I guess the real question is what the hell was in the water at that set? These guys all look horrible now. Pamela is half silicone now and I can smell the booze on the Hoff from here. I guess they didn't invite Donna D'Errico because they thought she'd run the catering company out of business. Unbelievable. Well, here they are at the party, Pamela in her standard see-through dress with her Frankenstein nipples and The Hoff sweating out his buzz.






-- Who in the hell is Dominique Swain? Anyone? I looked her up on Wiki & IMDB and all I could come up with is that she was in the movie Lolita. That movie wasn't a big hit since it was mainly about pedophilia which isn't usually a box office favorite in the States. Anyway, I'm no rocket scientist, but I do have functioning eyes and junk, and she's pretty damn hot. Hopefully we'll see more of her soon, but here she is now - nipple included.
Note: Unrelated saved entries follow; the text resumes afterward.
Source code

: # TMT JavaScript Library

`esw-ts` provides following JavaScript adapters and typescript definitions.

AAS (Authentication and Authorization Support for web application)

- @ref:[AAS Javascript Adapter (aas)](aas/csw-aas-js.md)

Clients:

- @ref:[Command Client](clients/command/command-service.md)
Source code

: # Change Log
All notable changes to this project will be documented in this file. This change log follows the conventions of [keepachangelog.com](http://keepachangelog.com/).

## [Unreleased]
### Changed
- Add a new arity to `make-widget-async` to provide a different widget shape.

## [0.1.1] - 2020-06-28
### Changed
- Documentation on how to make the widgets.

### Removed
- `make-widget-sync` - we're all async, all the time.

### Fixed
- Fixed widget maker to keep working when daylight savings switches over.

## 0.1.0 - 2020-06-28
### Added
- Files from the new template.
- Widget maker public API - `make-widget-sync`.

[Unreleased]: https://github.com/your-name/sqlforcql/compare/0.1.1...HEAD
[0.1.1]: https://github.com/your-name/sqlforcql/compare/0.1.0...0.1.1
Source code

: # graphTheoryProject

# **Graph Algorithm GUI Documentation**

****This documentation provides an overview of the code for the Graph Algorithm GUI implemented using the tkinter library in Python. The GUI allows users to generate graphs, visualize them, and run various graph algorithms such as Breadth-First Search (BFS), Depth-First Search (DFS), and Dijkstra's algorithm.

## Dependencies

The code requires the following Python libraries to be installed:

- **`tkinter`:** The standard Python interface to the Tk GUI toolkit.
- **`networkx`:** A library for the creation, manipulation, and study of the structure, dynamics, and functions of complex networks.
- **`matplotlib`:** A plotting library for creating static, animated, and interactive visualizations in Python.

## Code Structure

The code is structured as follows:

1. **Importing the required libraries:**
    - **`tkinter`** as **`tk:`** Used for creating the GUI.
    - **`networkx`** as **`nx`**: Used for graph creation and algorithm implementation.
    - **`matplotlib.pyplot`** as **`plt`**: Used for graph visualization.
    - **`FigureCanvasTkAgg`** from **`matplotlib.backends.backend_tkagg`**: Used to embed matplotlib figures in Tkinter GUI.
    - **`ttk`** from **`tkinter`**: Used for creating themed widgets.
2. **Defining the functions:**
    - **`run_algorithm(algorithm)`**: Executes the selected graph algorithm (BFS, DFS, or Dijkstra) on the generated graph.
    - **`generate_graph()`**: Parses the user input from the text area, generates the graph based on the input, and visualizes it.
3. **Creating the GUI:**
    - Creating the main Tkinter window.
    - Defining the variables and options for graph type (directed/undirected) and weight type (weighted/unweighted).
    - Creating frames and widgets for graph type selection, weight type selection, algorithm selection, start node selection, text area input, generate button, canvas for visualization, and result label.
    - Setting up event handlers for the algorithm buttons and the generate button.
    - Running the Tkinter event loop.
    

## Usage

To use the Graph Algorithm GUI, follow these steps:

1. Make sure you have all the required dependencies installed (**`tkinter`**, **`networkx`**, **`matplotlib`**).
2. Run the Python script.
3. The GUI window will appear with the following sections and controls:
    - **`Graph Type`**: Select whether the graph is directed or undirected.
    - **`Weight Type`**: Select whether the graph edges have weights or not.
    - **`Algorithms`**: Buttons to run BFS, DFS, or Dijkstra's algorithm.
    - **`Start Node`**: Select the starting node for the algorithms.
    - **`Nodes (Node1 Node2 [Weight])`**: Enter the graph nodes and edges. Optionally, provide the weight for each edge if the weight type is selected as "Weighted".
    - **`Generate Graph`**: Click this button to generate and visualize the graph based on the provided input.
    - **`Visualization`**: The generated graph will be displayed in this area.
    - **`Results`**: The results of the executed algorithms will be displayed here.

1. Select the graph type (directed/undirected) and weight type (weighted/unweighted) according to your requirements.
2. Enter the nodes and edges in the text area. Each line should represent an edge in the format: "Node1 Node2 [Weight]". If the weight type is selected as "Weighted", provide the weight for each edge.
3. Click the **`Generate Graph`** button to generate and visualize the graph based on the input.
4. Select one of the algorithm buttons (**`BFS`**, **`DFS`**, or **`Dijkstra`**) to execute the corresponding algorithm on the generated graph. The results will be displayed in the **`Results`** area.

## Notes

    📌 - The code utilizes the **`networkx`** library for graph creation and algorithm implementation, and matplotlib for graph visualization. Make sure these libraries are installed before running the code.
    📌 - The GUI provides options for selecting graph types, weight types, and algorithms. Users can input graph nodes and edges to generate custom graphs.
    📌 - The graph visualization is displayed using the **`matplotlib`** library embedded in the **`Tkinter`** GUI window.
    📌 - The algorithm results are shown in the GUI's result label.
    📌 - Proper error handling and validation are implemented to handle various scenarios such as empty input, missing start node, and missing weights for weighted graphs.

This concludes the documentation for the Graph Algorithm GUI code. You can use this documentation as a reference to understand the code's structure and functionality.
-- Lucy Pinder has to be one of God's finest creations. There isn't even any argument about this: it's just a fact. You may or may not have seen her before, but she was a Page 3 girl for the Daily Star in London. You can check more of her out here, but here are 13 pictures from her new calendar. Yes, I said 13. Do they have a different calendar system in England? How would that even work? I wonder what their 13th month is called. My guess is "We'd be speaking German right now if America hadn't saved us in WWII". Damn Brits. Well, I guess at least with this import, they can be known for more than just bad teeth. But then again, she never smiles with her mouth open...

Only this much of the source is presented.